É sabido que, quanto a questão do método de estudo, “não existem um método perfeitamente adequado à investigação jurídica”[5], todavia, ele é inteiramente necessário posto que dá ao trabalho um enfoque teórico-problemático. Por isso, propomo-nos a fazer uso do método de investigação dedutivo, ou seja, aquele que “parte do geral para o particular”[6]. Com isso, o que temos em mente é que algumas normas e regras tem direta relação com leis gerais e princípios e, logo, são reflexos dessas.
Faz-se proveitoso observar que o estudo será divido em 3 partes. Em um primeiro momento, trataremos sobre os princípios do liberalismo político em nossa abordagem, focalizando e dando maior atenção, ao pensamento da John Rawls na construção de sua Teoria da Justiça. Isto feito e em um segundo momento, a atenção será ao aposto do pensamento liberal, ou seja, discutiremos sobre os ideais da Teoria Comunitária, tendo como pilar de sustentação um dos principais nomes do comunitarismo, o ilustre professor Alasdair MacIntyre.
Acreditamos que por lado a lado teorias tão divergentes desde a base até seu alicerce seja didaticamente a melhor maneira de transmitir aos leitores a real influência dessas correntes de pensamento no cenário do direito atual.
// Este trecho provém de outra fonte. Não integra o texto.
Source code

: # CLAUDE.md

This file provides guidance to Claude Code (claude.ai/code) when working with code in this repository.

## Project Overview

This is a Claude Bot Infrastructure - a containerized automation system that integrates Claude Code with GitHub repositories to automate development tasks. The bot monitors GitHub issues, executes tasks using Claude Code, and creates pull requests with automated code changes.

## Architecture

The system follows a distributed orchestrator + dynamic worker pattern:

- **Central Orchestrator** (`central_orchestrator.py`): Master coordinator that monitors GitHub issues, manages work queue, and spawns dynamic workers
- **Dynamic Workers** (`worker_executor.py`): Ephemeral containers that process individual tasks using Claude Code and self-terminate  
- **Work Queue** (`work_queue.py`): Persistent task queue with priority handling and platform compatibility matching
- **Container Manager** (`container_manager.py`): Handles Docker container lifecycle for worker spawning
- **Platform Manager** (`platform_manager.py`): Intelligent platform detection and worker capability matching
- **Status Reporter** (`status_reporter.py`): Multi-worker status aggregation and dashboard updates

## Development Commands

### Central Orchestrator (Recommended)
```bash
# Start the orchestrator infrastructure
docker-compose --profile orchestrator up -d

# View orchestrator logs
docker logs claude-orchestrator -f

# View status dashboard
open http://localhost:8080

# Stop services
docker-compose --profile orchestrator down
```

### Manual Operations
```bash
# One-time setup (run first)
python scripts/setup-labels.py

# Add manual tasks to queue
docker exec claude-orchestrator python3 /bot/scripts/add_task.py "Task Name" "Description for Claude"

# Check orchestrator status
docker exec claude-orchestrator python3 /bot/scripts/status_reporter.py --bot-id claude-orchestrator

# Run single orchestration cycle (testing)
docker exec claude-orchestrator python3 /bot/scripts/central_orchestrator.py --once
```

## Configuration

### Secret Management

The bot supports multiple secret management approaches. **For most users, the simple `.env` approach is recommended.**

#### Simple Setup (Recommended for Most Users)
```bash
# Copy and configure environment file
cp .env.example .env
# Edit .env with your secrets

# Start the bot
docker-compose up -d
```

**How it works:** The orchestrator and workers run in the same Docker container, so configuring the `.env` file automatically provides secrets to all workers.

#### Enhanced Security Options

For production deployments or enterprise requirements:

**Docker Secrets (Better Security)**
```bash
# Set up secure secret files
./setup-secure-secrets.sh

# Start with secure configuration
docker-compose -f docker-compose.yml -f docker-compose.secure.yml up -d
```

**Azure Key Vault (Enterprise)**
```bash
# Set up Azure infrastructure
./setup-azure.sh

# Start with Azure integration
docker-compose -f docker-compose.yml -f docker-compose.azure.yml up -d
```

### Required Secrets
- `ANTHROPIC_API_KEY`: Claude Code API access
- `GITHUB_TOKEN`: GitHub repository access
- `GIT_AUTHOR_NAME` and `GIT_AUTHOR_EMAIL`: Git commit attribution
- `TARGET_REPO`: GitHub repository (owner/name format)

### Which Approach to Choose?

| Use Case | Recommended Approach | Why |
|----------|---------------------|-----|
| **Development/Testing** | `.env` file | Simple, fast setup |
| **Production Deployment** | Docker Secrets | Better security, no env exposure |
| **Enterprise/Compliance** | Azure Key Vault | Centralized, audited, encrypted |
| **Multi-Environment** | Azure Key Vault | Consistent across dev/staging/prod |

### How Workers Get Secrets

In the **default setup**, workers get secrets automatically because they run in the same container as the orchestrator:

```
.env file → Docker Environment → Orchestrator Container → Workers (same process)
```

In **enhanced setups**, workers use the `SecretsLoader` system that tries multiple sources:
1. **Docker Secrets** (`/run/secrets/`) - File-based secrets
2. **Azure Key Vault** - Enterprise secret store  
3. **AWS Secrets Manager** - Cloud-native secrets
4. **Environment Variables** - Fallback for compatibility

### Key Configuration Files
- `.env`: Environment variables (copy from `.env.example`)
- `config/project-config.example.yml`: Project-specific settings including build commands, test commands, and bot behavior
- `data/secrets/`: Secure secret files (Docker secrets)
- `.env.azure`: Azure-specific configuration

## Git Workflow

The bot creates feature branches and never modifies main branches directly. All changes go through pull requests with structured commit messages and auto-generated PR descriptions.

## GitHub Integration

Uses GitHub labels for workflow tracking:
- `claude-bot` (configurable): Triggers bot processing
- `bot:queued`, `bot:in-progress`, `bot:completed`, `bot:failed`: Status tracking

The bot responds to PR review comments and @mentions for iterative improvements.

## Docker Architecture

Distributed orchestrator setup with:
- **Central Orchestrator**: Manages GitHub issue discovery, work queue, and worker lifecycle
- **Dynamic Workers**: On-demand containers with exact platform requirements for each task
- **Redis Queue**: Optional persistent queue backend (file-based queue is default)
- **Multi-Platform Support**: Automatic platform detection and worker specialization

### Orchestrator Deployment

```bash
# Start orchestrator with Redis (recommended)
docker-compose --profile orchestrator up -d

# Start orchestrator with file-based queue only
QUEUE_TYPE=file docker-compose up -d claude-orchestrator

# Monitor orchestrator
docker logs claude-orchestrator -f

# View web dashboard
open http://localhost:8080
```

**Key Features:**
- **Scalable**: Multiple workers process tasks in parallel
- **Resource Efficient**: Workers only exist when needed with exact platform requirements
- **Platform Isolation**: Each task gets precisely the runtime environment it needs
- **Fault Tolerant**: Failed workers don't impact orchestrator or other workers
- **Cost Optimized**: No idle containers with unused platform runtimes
No fim da explanação, será tratado da propriedade como direito e dever daquele que a possui para que este ande de forma coplanar com a sua função social. Merece menção a definição apresenta pela estudiosa Maria Helena Diniz quanto ao termo “Função Social”. Salienta, então, a autora que o termo faz menção a série de “atividade e papéis exercidos por indivíduos ou grupos sociais, com o escopo de obter o atendimento de necessidades específicas”[7].
Do exposto e como será delineado a seguir, temos que a função social da propriedade preocupar-se-á assegurar para todos os mesmos direitos que terão reflexo direto na condição de vida humana digna.
1 A TEORIA DA JUSTIÇA A PARTIR DE JOHN RAWLS
Rawls é considerado um liberal, no que toca a filosofia política. Podemos resumir o pensamento liberal como sendo a defesa da liberdade de consciência, assim como dos direitos inerentes a esse indivíduo. Por fim, é traço dos liberais a total desconfiança existente no Estado, quando esse se mostra paternalista demais.
1.1 DO CONTRATUALISMO À JUSTIÇA COMO EQUIDADE
John Rawls é categórico ao afirmar que todas as instituições da sociedade devem ser, primordialmente, justas. Não se trata apenas de serem eficientes, ou de terem uma organização perfeita, porém de jamais serem injusta sob a pena de imediatamente serem abolidas. Nessa linha de raciocínio, nos instrui o autor que só se deve tolerar uma injustiça quando é em prol de uma coletividade.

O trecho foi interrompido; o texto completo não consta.